What this task involves:
In the entries below, how many lines hold the string "potential"? Give only the number.

[Collected data entries]

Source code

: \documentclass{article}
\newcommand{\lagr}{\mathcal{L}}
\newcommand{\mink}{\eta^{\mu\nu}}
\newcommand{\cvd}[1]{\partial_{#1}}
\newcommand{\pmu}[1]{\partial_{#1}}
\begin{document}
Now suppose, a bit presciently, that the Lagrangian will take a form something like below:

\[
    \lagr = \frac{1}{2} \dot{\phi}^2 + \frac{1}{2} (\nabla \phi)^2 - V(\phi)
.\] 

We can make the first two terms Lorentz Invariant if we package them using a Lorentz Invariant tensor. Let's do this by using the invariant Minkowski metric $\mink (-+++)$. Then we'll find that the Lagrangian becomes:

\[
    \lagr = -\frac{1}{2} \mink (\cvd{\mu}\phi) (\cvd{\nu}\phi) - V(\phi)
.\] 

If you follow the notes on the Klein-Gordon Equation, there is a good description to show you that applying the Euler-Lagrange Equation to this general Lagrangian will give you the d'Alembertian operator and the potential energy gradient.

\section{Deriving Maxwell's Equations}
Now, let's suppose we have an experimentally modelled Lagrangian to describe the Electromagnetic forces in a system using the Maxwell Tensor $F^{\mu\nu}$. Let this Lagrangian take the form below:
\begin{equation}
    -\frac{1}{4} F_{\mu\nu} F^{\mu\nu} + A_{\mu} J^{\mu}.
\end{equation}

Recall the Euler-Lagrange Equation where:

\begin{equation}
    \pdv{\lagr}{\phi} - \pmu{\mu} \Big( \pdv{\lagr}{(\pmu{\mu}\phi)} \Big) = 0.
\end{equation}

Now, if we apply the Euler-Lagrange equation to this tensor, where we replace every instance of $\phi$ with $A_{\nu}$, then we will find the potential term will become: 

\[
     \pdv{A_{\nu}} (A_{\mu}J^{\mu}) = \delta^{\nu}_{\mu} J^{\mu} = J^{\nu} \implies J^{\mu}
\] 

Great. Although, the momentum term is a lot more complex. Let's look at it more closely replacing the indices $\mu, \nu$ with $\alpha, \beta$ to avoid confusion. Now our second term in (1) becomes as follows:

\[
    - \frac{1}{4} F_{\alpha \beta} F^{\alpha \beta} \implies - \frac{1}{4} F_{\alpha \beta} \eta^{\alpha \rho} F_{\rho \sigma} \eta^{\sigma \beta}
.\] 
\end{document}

Response area:
2